Or clothes. She didn’t realize what it would take to perpetuate such a scam.
“Moving to America and starting over is very drastic.” He didn’t want to sound preachy. He could tell that she would not approve of being preached to, but someone had to tell her what a difficult task she’d set for herself.
“And running away from my home and family wasn’t drastic? I feel that fleeing to America would be easier than what I am doing now.”
She made a very good point, even though he still didn’t know why she had run from her aunt. Yes, the woman was an ogre and probably impossible to live with, but Jacob had a feeling that something else was afoot here. Something more sinister than Lady Morris’s tyrannical religious life.
“Come live with me,” he said. “I won’t charge rent. You can save your money, and I will help you create a new identity. If you leave London as a new person, no one would know that you had stayed under my roof, so your new reputation would be safe.”
She looked at him with narrowed, cynical eyes. “And what would you want in exchange for such largesse, my lord?”
His face heated in anger. He had hoped that she would think him better than that but apparently not. “I certainly wasn’t propositioning you, Miss Morris.”
She turned away. Her fish was cooling on her lap, the grease congealing into unappetizing lumps, but she didn’t seem interested. Considering how hungry she’d been the day before, he was surprised.
“My apologies if that is the way it sounded,” he said softly.
Her thin shoulder came up in a shrug. “I’ve been propositioned before. It’s not all that shocking.”
His hand curled into a fist, and he wanted to demand the name of the miscreant who had propositioned her, but he held his tongue.
“What is your game, Lord Ashland? Why do you want to save me?”

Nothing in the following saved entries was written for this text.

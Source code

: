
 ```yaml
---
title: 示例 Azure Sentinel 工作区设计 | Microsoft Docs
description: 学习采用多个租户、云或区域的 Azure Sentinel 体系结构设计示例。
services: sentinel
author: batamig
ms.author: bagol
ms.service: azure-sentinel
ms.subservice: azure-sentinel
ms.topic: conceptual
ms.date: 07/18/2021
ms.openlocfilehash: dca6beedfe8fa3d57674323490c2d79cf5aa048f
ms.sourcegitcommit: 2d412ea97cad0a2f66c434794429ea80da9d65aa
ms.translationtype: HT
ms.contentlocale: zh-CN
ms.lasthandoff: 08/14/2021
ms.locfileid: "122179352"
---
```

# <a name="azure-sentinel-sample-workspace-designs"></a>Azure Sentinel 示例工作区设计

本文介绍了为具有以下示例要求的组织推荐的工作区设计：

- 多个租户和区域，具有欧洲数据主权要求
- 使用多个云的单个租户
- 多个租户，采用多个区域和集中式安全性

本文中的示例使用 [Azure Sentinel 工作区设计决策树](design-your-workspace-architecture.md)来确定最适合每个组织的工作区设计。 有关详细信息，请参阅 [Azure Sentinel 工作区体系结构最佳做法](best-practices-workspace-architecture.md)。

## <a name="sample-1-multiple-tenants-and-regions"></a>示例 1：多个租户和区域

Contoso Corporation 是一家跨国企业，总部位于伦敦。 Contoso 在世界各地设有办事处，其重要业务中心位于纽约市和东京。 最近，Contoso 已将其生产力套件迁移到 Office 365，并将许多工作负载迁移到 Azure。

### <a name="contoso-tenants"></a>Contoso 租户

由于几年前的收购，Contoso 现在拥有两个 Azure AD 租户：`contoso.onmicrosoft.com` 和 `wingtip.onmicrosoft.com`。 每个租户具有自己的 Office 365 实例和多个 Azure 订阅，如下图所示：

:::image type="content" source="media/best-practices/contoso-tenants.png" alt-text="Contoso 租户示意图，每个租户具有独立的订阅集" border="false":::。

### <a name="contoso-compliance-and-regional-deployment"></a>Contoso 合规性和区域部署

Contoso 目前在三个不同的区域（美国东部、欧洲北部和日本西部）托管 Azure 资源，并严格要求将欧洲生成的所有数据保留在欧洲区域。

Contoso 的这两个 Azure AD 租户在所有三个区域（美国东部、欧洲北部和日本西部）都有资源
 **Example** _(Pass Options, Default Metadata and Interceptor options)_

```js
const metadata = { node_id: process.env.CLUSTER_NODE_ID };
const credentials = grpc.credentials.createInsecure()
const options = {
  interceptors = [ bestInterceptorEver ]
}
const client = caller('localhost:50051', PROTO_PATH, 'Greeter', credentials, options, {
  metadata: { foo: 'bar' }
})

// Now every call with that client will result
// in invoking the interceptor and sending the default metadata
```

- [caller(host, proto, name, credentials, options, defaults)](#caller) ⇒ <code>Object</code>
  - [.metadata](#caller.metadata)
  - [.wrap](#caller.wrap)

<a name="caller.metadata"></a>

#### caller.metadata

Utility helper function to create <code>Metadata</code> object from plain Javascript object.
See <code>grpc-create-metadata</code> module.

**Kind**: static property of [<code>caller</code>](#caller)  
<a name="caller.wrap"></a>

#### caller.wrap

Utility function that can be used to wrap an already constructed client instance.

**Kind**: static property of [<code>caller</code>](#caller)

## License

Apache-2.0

He paused. “That’s a tough question without an easy answer.” He didn’t want to tell her that she intrigued him far more than was appropriate and that he thought about her at odd times during that day and that he worried about her in the rookery.
“I like you,” he finally settled on. “And I think you need help.”
She turned to study him, her gaze bouncing over his face, looking for deception, he was sure. “You’re different, not like anyone else I’ve met before, but I like you, too.”
He would be hard-pressed to describe what those words meant to him. It was as if he’d run a great distance and his heart was bursting and he was out of breath and exhausted but exhilarated at the same time.
“I will consider moving my lodgings to your place, but only if Suzette agrees to go with me and only if I can pay a fair rent. I don’t want to be a charity case.”
“Agreed,” he said, deciding right there that he would hold her rent money in reserve and give it back to her when—if—she went to America. “But only if I go to your lodgings with you while you talk to Suzette.”
She grinned, the first smile he’d seen out of her. “Do you know what you’re getting yourself into?”
Good Lord, no. He had no idea who this Suzette was and who he was inviting into his house. Mrs. Smith was going to have a fit. “I’m aware.”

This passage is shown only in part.